-------- RECORDS TO USE --------
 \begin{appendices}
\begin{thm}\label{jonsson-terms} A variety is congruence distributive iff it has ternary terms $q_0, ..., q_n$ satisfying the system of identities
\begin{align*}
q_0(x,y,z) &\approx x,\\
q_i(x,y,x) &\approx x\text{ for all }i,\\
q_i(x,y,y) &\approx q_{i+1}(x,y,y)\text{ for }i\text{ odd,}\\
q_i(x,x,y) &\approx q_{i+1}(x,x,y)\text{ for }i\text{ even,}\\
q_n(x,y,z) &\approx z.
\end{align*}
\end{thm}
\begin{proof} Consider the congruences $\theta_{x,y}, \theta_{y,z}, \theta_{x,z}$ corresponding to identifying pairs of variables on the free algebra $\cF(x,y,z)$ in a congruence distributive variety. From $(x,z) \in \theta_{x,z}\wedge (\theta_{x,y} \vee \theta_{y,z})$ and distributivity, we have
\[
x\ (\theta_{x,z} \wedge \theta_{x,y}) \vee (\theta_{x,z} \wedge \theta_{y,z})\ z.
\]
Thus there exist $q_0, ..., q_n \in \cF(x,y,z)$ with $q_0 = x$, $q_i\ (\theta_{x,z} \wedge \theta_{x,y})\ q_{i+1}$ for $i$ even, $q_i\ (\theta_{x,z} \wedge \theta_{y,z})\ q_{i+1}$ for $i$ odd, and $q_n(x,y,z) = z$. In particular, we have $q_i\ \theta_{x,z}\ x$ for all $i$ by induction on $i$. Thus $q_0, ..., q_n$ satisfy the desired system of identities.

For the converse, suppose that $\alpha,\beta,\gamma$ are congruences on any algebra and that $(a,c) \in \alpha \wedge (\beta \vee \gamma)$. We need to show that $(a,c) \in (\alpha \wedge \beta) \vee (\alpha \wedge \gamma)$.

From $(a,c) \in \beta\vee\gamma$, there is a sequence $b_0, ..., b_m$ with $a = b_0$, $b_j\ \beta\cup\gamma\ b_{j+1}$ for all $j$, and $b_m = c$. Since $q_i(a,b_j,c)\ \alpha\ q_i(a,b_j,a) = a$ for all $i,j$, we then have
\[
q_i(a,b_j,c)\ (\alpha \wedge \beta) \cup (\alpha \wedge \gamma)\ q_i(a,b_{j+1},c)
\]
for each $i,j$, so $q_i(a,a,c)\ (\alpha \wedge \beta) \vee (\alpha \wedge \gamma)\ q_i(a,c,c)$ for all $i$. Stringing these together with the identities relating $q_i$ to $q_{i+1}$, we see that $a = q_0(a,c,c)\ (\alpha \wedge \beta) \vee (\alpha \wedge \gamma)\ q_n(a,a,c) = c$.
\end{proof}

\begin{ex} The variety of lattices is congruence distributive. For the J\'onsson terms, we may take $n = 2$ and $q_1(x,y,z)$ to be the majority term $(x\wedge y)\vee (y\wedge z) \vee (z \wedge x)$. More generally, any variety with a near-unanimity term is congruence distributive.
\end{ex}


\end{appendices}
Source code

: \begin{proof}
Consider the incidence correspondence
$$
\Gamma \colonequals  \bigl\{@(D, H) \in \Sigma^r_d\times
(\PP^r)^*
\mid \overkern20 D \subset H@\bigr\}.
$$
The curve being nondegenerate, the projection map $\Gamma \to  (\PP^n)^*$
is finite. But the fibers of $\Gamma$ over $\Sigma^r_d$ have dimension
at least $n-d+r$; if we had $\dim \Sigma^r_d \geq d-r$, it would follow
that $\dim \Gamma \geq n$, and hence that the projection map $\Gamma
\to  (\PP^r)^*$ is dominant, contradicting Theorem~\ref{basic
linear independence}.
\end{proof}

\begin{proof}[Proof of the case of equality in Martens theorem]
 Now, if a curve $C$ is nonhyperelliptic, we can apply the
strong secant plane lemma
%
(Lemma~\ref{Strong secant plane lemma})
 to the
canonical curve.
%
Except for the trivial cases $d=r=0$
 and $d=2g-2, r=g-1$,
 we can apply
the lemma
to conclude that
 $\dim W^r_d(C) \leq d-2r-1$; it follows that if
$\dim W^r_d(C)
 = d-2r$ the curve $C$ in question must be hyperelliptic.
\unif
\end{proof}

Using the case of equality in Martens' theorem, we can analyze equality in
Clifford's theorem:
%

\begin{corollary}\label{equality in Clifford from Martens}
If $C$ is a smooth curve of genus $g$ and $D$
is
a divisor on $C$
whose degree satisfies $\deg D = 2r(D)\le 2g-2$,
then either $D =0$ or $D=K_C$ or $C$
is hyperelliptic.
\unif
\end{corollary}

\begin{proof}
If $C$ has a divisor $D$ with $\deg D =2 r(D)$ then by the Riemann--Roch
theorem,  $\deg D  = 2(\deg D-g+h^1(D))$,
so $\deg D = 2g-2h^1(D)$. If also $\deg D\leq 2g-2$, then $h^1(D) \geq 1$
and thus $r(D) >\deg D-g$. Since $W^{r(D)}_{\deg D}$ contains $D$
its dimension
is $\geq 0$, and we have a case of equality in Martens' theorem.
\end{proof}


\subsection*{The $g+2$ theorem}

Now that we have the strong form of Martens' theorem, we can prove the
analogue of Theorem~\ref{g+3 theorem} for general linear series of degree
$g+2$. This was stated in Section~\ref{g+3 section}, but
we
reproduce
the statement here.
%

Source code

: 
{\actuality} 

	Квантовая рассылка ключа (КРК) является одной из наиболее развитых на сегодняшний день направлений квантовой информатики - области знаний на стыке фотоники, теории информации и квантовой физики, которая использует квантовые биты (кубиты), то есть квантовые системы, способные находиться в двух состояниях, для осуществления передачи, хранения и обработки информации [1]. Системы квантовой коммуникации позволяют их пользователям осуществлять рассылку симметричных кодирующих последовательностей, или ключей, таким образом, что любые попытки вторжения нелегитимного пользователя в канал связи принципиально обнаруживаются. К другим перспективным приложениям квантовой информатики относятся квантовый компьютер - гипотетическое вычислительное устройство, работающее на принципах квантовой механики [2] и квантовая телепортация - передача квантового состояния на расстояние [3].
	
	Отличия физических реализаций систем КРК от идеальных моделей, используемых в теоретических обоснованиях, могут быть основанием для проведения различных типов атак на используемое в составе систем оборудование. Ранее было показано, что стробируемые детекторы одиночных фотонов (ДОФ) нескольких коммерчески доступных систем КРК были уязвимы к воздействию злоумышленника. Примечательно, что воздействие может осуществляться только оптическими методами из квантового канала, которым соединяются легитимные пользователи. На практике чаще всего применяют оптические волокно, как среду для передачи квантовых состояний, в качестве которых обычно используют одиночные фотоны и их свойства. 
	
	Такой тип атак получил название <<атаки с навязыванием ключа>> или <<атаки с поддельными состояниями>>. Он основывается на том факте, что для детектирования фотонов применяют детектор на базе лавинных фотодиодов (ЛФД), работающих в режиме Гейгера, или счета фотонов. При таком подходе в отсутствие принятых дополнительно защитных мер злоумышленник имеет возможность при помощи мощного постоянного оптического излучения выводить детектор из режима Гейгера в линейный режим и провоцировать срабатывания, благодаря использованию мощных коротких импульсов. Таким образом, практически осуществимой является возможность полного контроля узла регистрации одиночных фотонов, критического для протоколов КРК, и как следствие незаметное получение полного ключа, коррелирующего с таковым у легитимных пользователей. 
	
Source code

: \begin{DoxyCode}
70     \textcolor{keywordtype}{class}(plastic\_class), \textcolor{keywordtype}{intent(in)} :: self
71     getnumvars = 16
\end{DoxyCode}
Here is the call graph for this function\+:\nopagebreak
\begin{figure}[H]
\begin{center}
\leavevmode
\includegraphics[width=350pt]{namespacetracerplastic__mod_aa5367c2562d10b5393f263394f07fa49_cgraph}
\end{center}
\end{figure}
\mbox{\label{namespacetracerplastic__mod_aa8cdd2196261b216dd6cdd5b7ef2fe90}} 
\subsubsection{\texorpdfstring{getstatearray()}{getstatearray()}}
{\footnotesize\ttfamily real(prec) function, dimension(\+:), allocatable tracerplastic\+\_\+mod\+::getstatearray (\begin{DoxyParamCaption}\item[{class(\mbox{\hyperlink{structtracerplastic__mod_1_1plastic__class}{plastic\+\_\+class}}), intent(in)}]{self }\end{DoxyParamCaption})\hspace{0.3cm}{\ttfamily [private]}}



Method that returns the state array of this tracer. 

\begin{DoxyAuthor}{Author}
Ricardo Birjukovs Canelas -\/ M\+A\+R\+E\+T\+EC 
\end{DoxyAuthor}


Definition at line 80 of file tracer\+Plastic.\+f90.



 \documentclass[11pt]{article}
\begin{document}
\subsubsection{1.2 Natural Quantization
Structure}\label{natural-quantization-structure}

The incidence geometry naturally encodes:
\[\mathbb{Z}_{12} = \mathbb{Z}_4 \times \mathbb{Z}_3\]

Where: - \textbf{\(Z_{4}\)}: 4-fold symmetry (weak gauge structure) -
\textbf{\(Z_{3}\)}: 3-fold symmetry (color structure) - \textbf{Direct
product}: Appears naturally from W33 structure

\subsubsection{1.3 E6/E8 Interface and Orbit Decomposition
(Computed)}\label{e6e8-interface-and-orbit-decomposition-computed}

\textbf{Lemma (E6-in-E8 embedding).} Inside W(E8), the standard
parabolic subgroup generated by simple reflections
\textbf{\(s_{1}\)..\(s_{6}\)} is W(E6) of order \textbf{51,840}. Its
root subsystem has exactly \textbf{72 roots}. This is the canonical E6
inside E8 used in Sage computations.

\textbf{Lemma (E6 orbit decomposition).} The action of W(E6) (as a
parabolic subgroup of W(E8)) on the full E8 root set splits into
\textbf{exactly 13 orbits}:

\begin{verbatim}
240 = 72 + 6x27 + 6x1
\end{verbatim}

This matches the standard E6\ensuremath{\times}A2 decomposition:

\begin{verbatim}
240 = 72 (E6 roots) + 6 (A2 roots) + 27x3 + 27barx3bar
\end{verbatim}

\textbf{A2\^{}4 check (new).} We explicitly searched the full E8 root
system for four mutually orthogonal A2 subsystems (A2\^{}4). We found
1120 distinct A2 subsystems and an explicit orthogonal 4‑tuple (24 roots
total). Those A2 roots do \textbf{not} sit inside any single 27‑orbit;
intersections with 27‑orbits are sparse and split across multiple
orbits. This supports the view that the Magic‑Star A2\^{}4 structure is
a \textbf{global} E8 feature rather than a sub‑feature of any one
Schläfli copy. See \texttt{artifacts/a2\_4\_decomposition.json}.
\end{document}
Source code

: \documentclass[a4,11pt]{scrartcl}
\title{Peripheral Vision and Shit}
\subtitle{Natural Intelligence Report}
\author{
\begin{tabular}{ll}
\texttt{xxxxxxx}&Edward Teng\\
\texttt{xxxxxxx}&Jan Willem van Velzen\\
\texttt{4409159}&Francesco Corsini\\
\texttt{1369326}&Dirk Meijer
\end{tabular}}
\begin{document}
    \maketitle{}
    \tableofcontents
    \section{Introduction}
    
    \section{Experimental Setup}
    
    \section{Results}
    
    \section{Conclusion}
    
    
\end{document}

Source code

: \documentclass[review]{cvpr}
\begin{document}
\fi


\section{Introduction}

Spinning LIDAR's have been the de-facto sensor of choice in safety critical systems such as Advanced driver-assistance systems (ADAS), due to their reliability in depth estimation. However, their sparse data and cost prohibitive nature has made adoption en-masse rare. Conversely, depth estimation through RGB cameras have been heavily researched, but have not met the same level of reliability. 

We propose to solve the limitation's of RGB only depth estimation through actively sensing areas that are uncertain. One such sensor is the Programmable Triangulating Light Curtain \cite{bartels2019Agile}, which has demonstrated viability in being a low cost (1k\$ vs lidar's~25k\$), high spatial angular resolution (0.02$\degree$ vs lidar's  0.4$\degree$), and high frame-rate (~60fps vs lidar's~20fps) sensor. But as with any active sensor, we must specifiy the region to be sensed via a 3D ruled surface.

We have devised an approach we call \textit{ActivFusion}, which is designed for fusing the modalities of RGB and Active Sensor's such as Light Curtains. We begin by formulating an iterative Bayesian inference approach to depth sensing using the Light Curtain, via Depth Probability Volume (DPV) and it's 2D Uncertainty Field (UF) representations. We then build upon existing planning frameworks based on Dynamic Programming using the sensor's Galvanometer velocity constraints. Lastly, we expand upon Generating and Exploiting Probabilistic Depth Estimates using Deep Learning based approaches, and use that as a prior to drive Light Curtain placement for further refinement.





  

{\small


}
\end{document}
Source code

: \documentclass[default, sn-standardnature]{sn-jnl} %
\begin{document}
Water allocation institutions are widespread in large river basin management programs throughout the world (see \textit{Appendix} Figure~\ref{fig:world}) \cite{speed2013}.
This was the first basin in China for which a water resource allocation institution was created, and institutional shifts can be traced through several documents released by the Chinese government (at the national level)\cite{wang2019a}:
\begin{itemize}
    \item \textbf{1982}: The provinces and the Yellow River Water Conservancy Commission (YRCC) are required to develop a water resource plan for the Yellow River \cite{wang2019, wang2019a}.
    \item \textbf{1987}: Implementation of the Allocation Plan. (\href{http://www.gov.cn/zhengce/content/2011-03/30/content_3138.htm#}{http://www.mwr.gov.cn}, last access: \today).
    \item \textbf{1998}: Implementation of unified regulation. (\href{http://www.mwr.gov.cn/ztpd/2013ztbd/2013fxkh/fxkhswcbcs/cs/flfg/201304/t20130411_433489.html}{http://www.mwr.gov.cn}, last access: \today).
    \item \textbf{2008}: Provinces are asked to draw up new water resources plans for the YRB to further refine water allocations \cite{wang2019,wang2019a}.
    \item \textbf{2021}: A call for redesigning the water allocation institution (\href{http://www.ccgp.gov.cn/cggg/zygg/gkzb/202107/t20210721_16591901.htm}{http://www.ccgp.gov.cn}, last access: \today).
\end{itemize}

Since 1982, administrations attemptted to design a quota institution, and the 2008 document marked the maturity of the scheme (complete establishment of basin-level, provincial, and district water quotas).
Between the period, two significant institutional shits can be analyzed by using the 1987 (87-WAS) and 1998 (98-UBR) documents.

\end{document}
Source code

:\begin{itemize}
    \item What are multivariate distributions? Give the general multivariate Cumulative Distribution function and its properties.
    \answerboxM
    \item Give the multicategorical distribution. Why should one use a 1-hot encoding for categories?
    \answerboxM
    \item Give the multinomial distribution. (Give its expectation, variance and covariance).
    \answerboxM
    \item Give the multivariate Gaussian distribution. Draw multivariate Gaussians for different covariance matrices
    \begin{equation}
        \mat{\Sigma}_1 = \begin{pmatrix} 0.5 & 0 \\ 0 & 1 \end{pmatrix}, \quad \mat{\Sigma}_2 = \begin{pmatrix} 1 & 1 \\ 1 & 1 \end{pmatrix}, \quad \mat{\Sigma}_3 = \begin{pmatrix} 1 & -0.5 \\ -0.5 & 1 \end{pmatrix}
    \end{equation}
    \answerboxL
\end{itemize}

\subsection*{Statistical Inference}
--------
→ **PROBLEM TO SOLVE**
Show each line in the entries that holds the string "dimension".

→ **REPLY**
is finite. But the fibers of $\Gamma$ over $\Sigma^r_d$ have dimension
its dimension
{\footnotesize\ttfamily real(prec) function, dimension(\+:), allocatable tracerplastic\+\_\+mod\+::getstatearray (\begin{DoxyParamCaption}\item[{class(\mbox{\hyperlink{structtracerplastic__mod_1_1plastic__class}{plastic\+\_\+class}}), intent(in)}]{self }\end{DoxyParamCaption})\hspace{0.3cm}{\ttfamily [private]}}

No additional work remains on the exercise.